El tema del retrato como desnudo mitológico, fue repetido por Bronzino en, al menos, otra ocasión, al representar a Cosme de Médicis como Orfeo, en 1539, mediando todo un mundo, entre estas heroicidades "a la antigua"" y lo satírico-burlesco que antes aludíamos, y que traspasa lo retratístico para entrar en la caricatura. Así, el pintor flamenco Quentin Massys (h. 1464-1530) es el autor de la llamada Reina de Túnez (no incluida en esta exposición). Una anciana tocada de aparatosa cofia, rostro simiesco y prominentes senos, que hubo de llamar la atención de Leonardo, del que se conserva un dibujo que repite casi literalmente el modelo, y que muestra la afición del maestro por los rostros grotescos. Rostros y personajes ajenos a la "norma de lo bello", que enlazan lo peregrino, extraño y popular, como en la obra de Agostino Caracci (1557-1602) Arrigo el peludo, Pedro el loco y el enano Amón, procedente del napolitano Museo de Capodimonte. Habitantes de silvestres parajes, los tres compinches están representados rodeados de animales y frutas, como en indisoluble unión con la Naturaleza, que acoge y genera también, cuna de portentos, además de lo bello-elevado, lo desquiciado, raro, extraordinario, y sorprendente. Lo que se ve en las cuevas y dentro de los umbríos troncos de algunos árboles.
Si algo fue realmente novedoso en esto que tratamos, fue la aparición del autorretrato. Apenas ni Antigüedad ni Medioevo ofrecen ejemplos de ello. A través de su ejecución el artista marca su status social y aspiraciones personales, individualizándose del anonimato gremial se siglos anteriores.

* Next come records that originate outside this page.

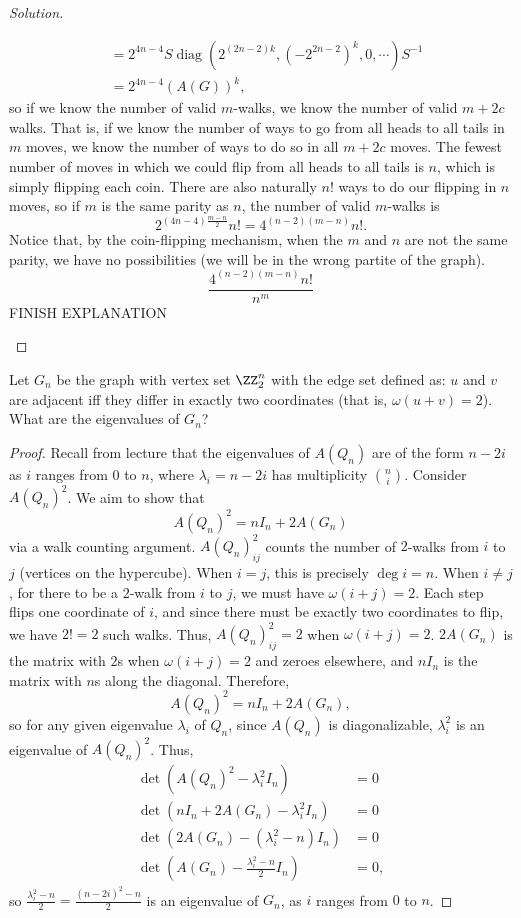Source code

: \documentclass[11pt]{scrartcl}
\begin{document}
\begin{proof}[Solution]
\begin{enumerate}[(i)]
\begin{align*}
         &=2^{4n-4}S\mathop{\mathrm{diag}}(2^{(2n-2)k},(-2^{2n-2})^{k},0,\cdots)S^{-1}\\
         &=2^{4n-4}(A(G))^k,
     \end{align*}
     so if we know the number of valid $m$-walks, we know the number of valid $m+2c$ walks. That is, if we know the number of ways to go from all heads to all tails in $m$ moves, we know the number of ways to do so in all $m+2c$ moves. The fewest number of moves in which we could flip from all heads to all tails is $n$, which is simply flipping each coin. There are also naturally $n!$ ways to do our flipping in $n$ moves, so if $m$ is the same parity as $n$, the number of valid $m$-walks is \[2^{(4n-4)\frac{m-n}{2}}n!=4^{(n-2)(m-n)}n!.\] Notice that, by the coin-flipping mechanism, when the $m$ and $n$ are not the same parity, we have no possibilities (we will be in the wrong partite of the graph). \[\frac{4^{(n-2)(m-n)}n!}{n^m}\] FINISH EXPLANATION
 \end{enumerate}

\end{proof}
\begin{problem}
    Let $G_n$ be the graph with vertex set $\ZZ_2^n$ with the edge set defined as: $u$ and $v$ are adjacent iff they differ in exactly two coordinates (that is, $\omega(u+v)=2$). What are the eigenvalues of $G_n$?
    
\end{problem}
\begin{proof}
    Recall from lecture that the eigenvalues of $A(Q_n)$ are of the form $n-2i$ as $i$ ranges from $0$ to $n$, where $\lambda_i=n-2i$ has multiplicity $\binom{n}{i}$. Consider $A(Q_n)^2$. We aim to show that \[A(Q_n)^2=nI_n+2A(G_n)\] via a walk counting argument. $A(Q_n)^2_{ij}$ counts the number of $2$-walks from $i$ to $j$ (vertices on the hypercube). When $i=j$, this is precisely $\deg i=n$. When $i\neq j$, for there to be a $2$-walk from $i$ to $j$, we must have $\omega(i+j)=2$. Each step flips one coordinate of $i$, and since there must be exactly two coordinates to flip, we have $2!=2$ such walks. Thus, $A(Q_n)^2_{ij}=2$ when $\omega(i+j)=2$. $2A(G_n)$ is the matrix with $2$s when $\omega(i+j)=2$ and zeroes elsewhere, and $nI_n$ is the matrix with $n$s along the diagonal. Therefore, \[A(Q_n)^2=nI_n+2A(G_n),\] so for any given eigenvalue $\lambda_i$ of $Q_n$, since $A(Q_n)$ is diagonalizable, $\lambda_i^2$ is an eigenvalue of $A(Q_n)^2$. Thus,
    \begin{align*}
        \det(A(Q_n)^2-\lambda_i^2I_n)&=0\\
        \det(nI_n+2A(G_n)-\lambda_i^2I_n)&=0\\
        \det(2A(G_n)-(\lambda_i^2-n)I_n)&=0\\
        \det\left(A(G_n)-\frac{\lambda_i^2-n}{2}I_n\right)&=0,
    \end{align*} 
    so $\frac{\lambda_i^2-n}{2}=\frac{(n-2i)^2-n}{2}$ is an eigenvalue of $G_n$, as $i$ ranges from $0$ to $n$.
\end{proof}
\end{document}
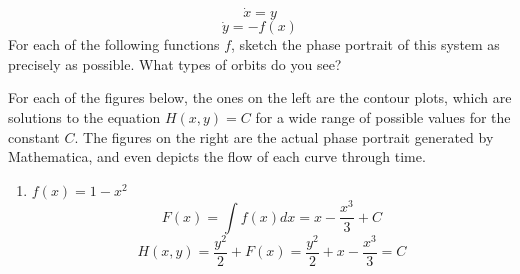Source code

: \documentclass[12pt,letterpaper,reqno]{amsart}
\begin{document}
\begin{enumerate}
\begin{flushleft}
$$\dot{x} = y$$
$$\dot{y} = -f(x)$$
\newline
For each of the following functions $f$, sketch the phase portrait of this system as precisely as possible. What types of orbits do you see?
\newline

For each of the figures below, the ones on the left are the contour plots, which are solutions to the equation $H(x,y) = C$ for a wide range of possible values for the constant $C$. The figures on the right are the actual phase portrait generated by Mathematica, and even depicts the flow of each curve through time.
\newline

\begin{enumerate}
    \item
    \begin{flushleft}
    $f(x) = 1 - x^2$
    \newline
    $$F(x) = \int f(x)dx = x - \frac{x^3}{3} + C$$
    $$H(x,y) = \frac{y^2}{2} + F(x) = \frac{y^2}{2} + x - \frac{x^3}{3} = C$$
    \end{flushleft}
    

\end{enumerate}
\end{flushleft}
\end{enumerate}
\end{document}
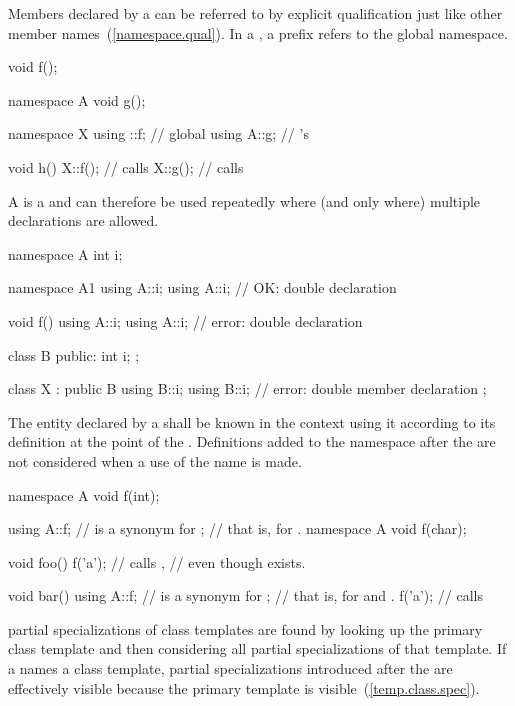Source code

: \pnum
Members declared by a  can be referred to by
explicit qualification just like other member
names~(\ref{namespace.qual}). In a , a
prefix \tcode{::} refers to the global namespace.
\enterexample

\begin{codeblock}
void f();

namespace A {
	void g();
}

namespace X {
	using ::f;		// global 
	using A::g;		// 's 
}

void h()
{
	X::f();			// calls 
	X::g();			// calls 
}
\end{codeblock}
\exitexampleb

\pnum
A  is a  and can
therefore be used repeatedly where (and only where) multiple
declarations are allowed.
\enterexample

\begin{codeblock}
namespace A {
	int i;
}

namespace A1 {
	using A::i;
	using A::i;		// OK: double declaration
}

void f()
{
	using A::i;
	using A::i;		// error: double declaration
}

class B {
public:
	int i;
};

class X : public B {
	using B::i;
	using B::i;		// error: double member declaration
};
\end{codeblock}
\exitexampleb

\pnum
The entity declared by a  shall be known in
the context using it according to its definition at the point of the
. Definitions added to the namespace after
the  are not considered when a use of the
name is made.
\enterexample

\begin{codeblock}
namespace A {
	void f(int);
}

using A::f;			//  is a synonym for ;
				// that is, for .
namespace A {
	void f(char);
}

void foo()
{
	f('a');			// calls ,
}				// even though  exists.

void bar()
{
	using A::f;		//  is a synonym for ;
				// that is, for  and .
	f('a');			// calls 
}
\end{codeblock}
\exitexampleb
\enternote
partial specializations of class templates are found by looking up the
primary class template and then considering all partial specializations
of that template. If a  names a class
template, partial specializations introduced after the
 are effectively visible because the primary
template is visible~(\ref{temp.class.spec}).
\exitnote


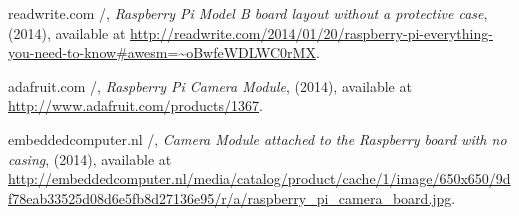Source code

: \documentclass[12pt]{report}
\begin{document}
\begin{thebibliography}{99}
 readwrite.com /, \emph{Raspberry Pi Model B board layout without a protective case}, (2014), available at
\url{http://readwrite.com/2014/01/20/raspberry-pi-everything-you-need-to-know#awesm=~oBwfeWDLWC0rMX}.

 adafruit.com /, \emph{Raspberry Pi Camera Module}, (2014), available at
\url{http://www.adafruit.com/products/1367}.

 embeddedcomputer.nl /, \emph{Camera Module attached to the Raspberry board with no casing}, (2014), available at
\url{http://embeddedcomputer.nl/media/catalog/product/cache/1/image/650x650/9df78eab33525d08d6e5fb8d27136e95/r/a/raspberry_pi_camera_board.jpg}.



\end{thebibliography}
\end{document}
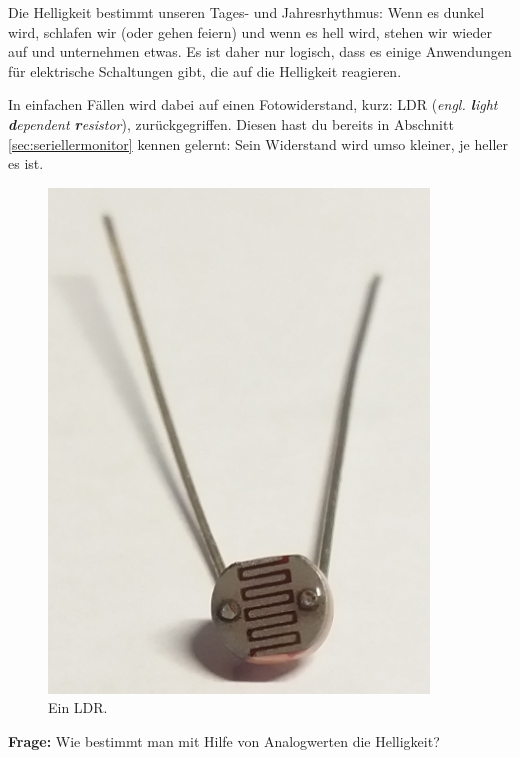 \begin{minipage}{0.84\textwidth}
	Die Helligkeit bestimmt unseren Tages- und Jahresrhythmus: Wenn es dunkel wird, schlafen wir (oder gehen feiern) und wenn es hell wird, stehen wir wieder auf und unternehmen etwas. Es ist daher nur logisch, dass es einige Anwendungen für elektrische Schaltungen gibt, die auf die Helligkeit reagieren.
	
	In einfachen Fällen wird dabei auf einen Fotowiderstand, kurz: LDR (\emph{engl. \textbf{l}ight \textbf{d}ependent \textbf{r}esistor}), zurückgegriffen. Diesen hast du bereits in Abschnitt \ref{sec:seriellermonitor} kennen gelernt: Sein Widerstand wird umso kleiner, je heller es ist.
\end{minipage}
\hfill
\begin{minipage}{0.14\textwidth}
	\begin{figure}[H]
		\centering
		\includegraphics[width=0.9\textwidth]{./pics/ldr.jpg}
		\caption{Ein LDR.}
	\end{figure}
\end{minipage}

\begin{ziel}
	\textbf{Frage:} Wie bestimmt man mit Hilfe von Analogwerten die Helligkeit?
\end{ziel}

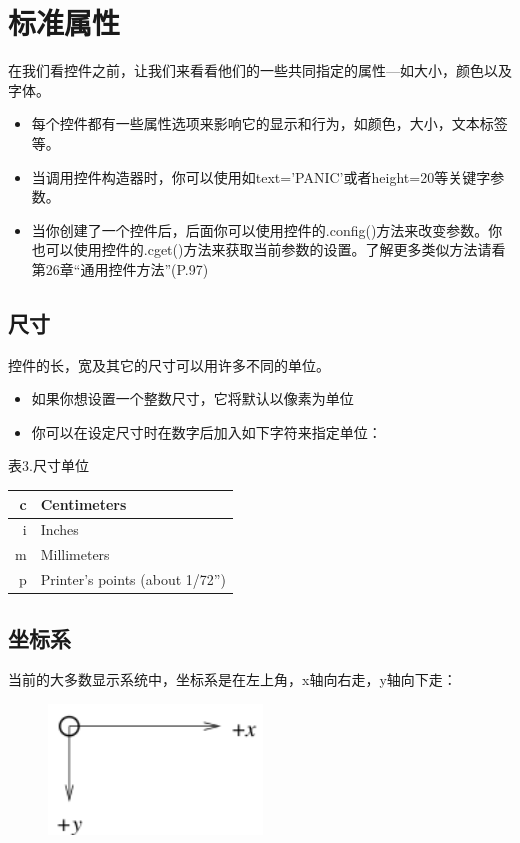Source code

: \chapter{标准属性}


在我们看控件之前，让我们来看看他们的一些共同指定的属性---如大小，颜色以及字体。
\begin{itemize}
\item
每个控件都有一些属性选项来影响它的显示和行为，如颜色，大小，文本标签等。
\item
当调用控件构造器时，你可以使用如text='PANIC'或者height=20等关键字参数。
\item
当你创建了一个控件后，后面你可以使用控件的.config()方法来改变参数。你也可以使用控件的.cget()方法来获取当前参数的设置。了解更多类似方法请看第26章“通用控件方法”(P.97)
\end{itemize}

\section{尺寸}

控件的长，宽及其它的尺寸可以用许多不同的单位。
\begin{itemize}
\item
如果你想设置一个整数尺寸，它将默认以像素为单位
\item
你可以在设定尺寸时在数字后加入如下字符来指定单位：
\end{itemize}
\hspace{4em}
表3.尺寸单位

\hspace{2em}
\begin{tabular}{r|l}
\hline
c & Centimeters \\ \hline
i & Inches \\ \hline
m & Millimeters \\ \hline
p & Printer's points (about 1/72'') \\ \hline
\end{tabular}

\section{坐标系}
当前的大多数显示系统中，坐标系是在左上角，x轴向右走，y轴向下走：

\begin{figure}[H]
\hspace{1em}
\includegraphics[width=5.680cm,height=3.457cm]{5.2.png}
\end{figure}

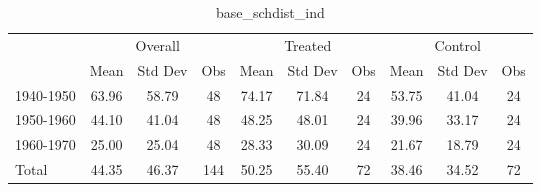 \begin{table}[htbp]\centering
\def\sym#1{\ifmmode^{#1}\else\(^{#1}\)\fi}
\caption{base\_schdist\_ind \label{tab1}}
\begin{tabular}{l*{3}{ccc}}
\toprule
                    &\multicolumn{3}{c}{Overall}           &\multicolumn{3}{c}{Treated}           &\multicolumn{3}{c}{Control}           \\
                    &        Mean&     Std Dev&         Obs&        Mean&     Std Dev&         Obs&        Mean&     Std Dev&         Obs\\
\midrule
1940-1950           &       63.96&       58.79&          48&       74.17&       71.84&          24&       53.75&       41.04&          24\\
1950-1960           &       44.10&       41.04&          48&       48.25&       48.01&          24&       39.96&       33.17&          24\\
1960-1970           &       25.00&       25.04&          48&       28.33&       30.09&          24&       21.67&       18.79&          24\\
Total               &       44.35&       46.37&         144&       50.25&       55.40&          72&       38.46&       34.52&          72\\
\bottomrule
\end{tabular}
\end{table}

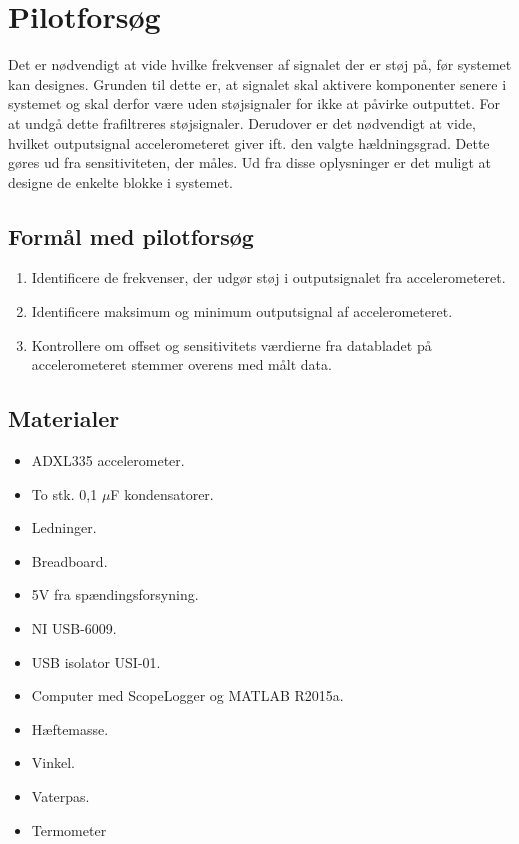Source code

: \section{Pilotforsøg}\label{Sec:Pilotforsoeg}
Det er nødvendigt at vide hvilke frekvenser af signalet der er støj på, før systemet kan designes. Grunden til dette er, at signalet skal aktivere komponenter senere i systemet og skal derfor være uden støjsignaler for ikke at påvirke outputtet. For at undgå dette frafiltreres støjsignaler. Derudover er det nødvendigt at vide, hvilket outputsignal accelerometeret giver ift. den valgte hældningsgrad. Dette gøres ud fra sensitiviteten, der måles. Ud fra disse oplysninger er det muligt at designe de enkelte blokke i systemet.%

\subsection{Formål med pilotforsøg}
\begin{enumerate}
\item Identificere de frekvenser, der udgør støj i outputsignalet fra accelerometeret.
\item Identificere maksimum og minimum outputsignal af accelerometeret.
\item Kontrollere om offset og sensitivitets værdierne fra databladet på accelerometeret stemmer overens med målt data.
\end{enumerate}

\subsection{Materialer}
\begin{itemize}
\item ADXL335 accelerometer.
\item To stk. 0,1 $\mu$F kondensatorer.
\item Ledninger.
\item Breadboard.
\item 5V fra spændingsforsyning.
\item NI USB-6009.
\item USB isolator USI-01.
\item Computer med ScopeLogger og MATLAB R2015a.
\item Hæftemasse.
\item Vinkel.
\item Vaterpas.
\item Termometer
\end{itemize}

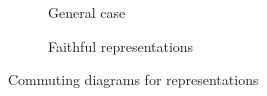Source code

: \begin{figure}[h]
    \begin{subfigure}{.5 \textwidth}
        \centering
        \caption{General case}
        \label{fig:main.what.rep-cd}
    \end{subfigure}
    \begin{subfigure}{.5 \textwidth}
        \centering
        \caption{Faithful representations}
        \label{fig:main.what.faith-rep-cd}
    \end{subfigure}
    \caption{Commuting diagrams for representations}
\end{figure}
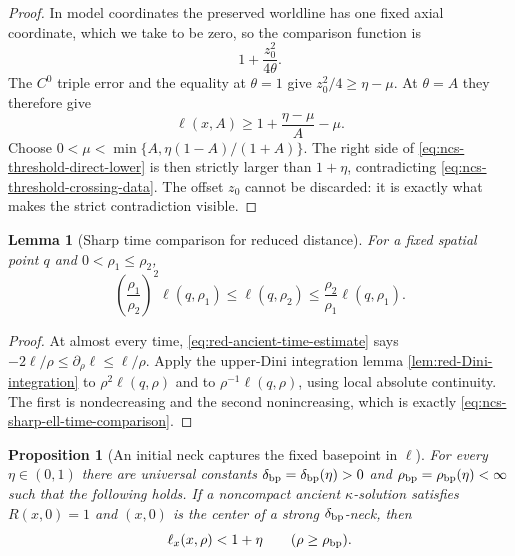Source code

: \documentclass[10pt]{coll-l}
\newtheorem{lemma}[theorem]{Lemma}
\newtheorem{proposition}[theorem]{Proposition}
\theoremstyle{definition}
\theoremstyle{remark}
\numberwithin{section}{chapter}
\numberwithin{equation}{chapter}
\begin{document}
\begin{proof}
In model coordinates the preserved worldline has one fixed axial
coordinate, which we take to be zero, so the comparison function is
\begin{equation}
                         1+\frac{z_0^2}{4\theta}.       \label{eq:ncs-threshold-model-worldline}
\end{equation}
The $C^0$ triple error and the equality at $\theta=1$ give
$z_0^2/4\geq\eta-\mu$.  At $\theta=A$ they therefore give
\begin{equation}
       \ell(x,A)\geq1+\frac{\eta-\mu}{A}-\mu.          \label{eq:ncs-threshold-direct-lower}
\end{equation}
Choose
$0<\mu<\min\{A,\eta(1-A)/(1+A)\}$.  The right side of
\eqref{eq:ncs-threshold-direct-lower} is then strictly larger than
$1+\eta$, contradicting \eqref{eq:ncs-threshold-crossing-data}.  The
offset $z_0$ cannot be discarded: it is exactly what makes the strict
contradiction visible.
\end{proof}

\begin{lemma}[Sharp time comparison for reduced distance]
\label{lem:ncs-sharp-ell-time-comparison}
For a fixed spatial point $q$ and $0<\rho_1\leq\rho_2$,
\begin{equation}
 \left(\frac{\rho_1}{\rho_2}\right)^2\ell(q,\rho_1)
 \leq\ell(q,\rho_2)
 \leq\frac{\rho_2}{\rho_1}\ell(q,\rho_1).             \label{eq:ncs-sharp-ell-time-comparison}
\end{equation}
\end{lemma}

\begin{proof}
At almost every time,
\eqref{eq:red-ancient-time-estimate} says
$-2\ell/\rho\leq\partial_\rho\ell\leq\ell/\rho$.
Apply the upper-Dini integration lemma
\ref{lem:red-Dini-integration} to
$\rho^2\ell(q,\rho)$ and to $\rho^{-1}\ell(q,\rho)$, using local absolute
continuity.  The first is nondecreasing and the second nonincreasing, which
is exactly \eqref{eq:ncs-sharp-ell-time-comparison}.
\end{proof}

\begin{proposition}[An initial neck captures the fixed basepoint in $\ell$]
\label{prop:ncs-fixed-worldline-capture}
For every $\eta\in(0,1)$ there are universal constants
$\delta_{\rm bp}=\delta_{\rm bp}(\eta)>0$ and
$\rho_{\rm bp}=\rho_{\rm bp}(\eta)<\infty$ such that the following holds.
If a noncompact ancient $\kappa$-solution satisfies
$R(x,0)=1$ and $(x,0)$ is the center of a strong
$\delta_{\rm bp}$-neck, then
\begin{equation}
                         \ell_x(x,\rho)<1+\eta
                         \qquad(\rho\geq\rho_{\rm bp}).\label{eq:ncs-fixed-worldline-ell-bound}
\end{equation}
\end{proposition}
\end{document}
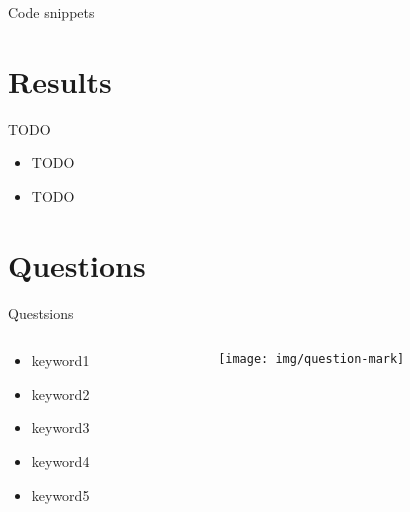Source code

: \documentclass{beamer}
\begin{document}
\begin{frame}{Code snippets}
	
\end{frame}
	
\section{Results}

\begin{frame}{TODO}
	\begin{itemize}
		\item TODO
		\item TODO
	\end{itemize}
\end{frame}

\section{Questions}

\begin{frame}{Questsions}
  \begin{columns}
    \begin{column}[l]{0.5\textwidth}
      \begin{itemize}
        \item keyword1
        \item keyword2
        \item keyword3
        \item keyword4
        \item keyword5
      \end{itemize}
    \end{column}
    \begin{column}[c]{0.5\textwidth}
      \begin{figure}
        \texttt{[image: img/question-mark]}
      \end{figure}
    \end{column}
  \end{columns}
\end{frame}
\end{document}
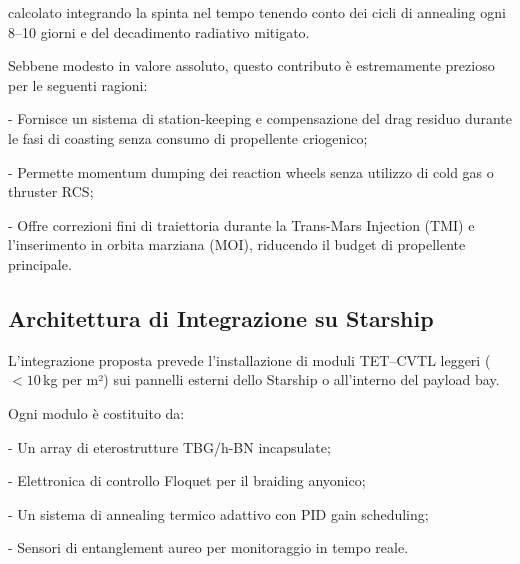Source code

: \documentclass[11pt,a4paper]{article}
\theoremstyle{plain}
\theoremstyle{definition}
\begin{document}
\vspace{0.2cm}
calcolato integrando la spinta nel tempo tenendo conto dei cicli di annealing ogni 8–10 giorni e del decadimento radiativo mitigato.

\vspace{0.2cm}

Sebbene modesto in valore assoluto, questo contributo è estremamente prezioso per le seguenti ragioni:

\vspace{0.2cm}
- Fornisce un sistema di station-keeping e compensazione del drag residuo durante le fasi di coasting senza consumo di propellente criogenico;


\vspace{0.2cm}
- Permette momentum dumping dei reaction wheels senza utilizzo di cold gas o thruster RCS;


\vspace{0.2cm}
- Offre correzioni fini di traiettoria durante la Trans-Mars Injection (TMI) e l’inserimento in orbita marziana (MOI), riducendo il budget di propellente principale.



\vspace{0.7cm}



\subsection{Architettura di Integrazione su Starship}

\vspace{0.4cm}



L’integrazione proposta prevede l’installazione di moduli TET--CVTL leggeri ($<10$\,kg per m²) sui pannelli esterni dello Starship o all’interno del payload bay. 

\vspace{0.3cm}

Ogni modulo è costituito da:

\vspace{0.3cm}
- Un array di eterostrutture TBG/h-BN incapsulate;

\vspace{0.3cm}
- Elettronica di controllo Floquet per il braiding anyonico;

\vspace{0.3cm}
- Un sistema di annealing termico adattivo con PID gain scheduling;

\vspace{0.3cm}
- Sensori di entanglement aureo per monitoraggio in tempo reale.
\end{document}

Entre los que se muestran ahora sobresalen dos de opuestos conceptos: el de Durero y el de Tiziano, ambos pertenecientes al Prado. Durero aquí se muestra excesivo en su afán de presentarse más como joven cortesano que artista -a no ser que se considere a sí mismo como obra de arte-, mientras que Tiziano, ya en su madurez, ofrece de sí una efigie mas serena y sobria, que si bien lleva al cuello la cadena de oro, distinción y regalo de su patrón el Carlos I, en su mano derecha sostiene un pincel, declarando su oficio y el honor que su ejercicio le comporta.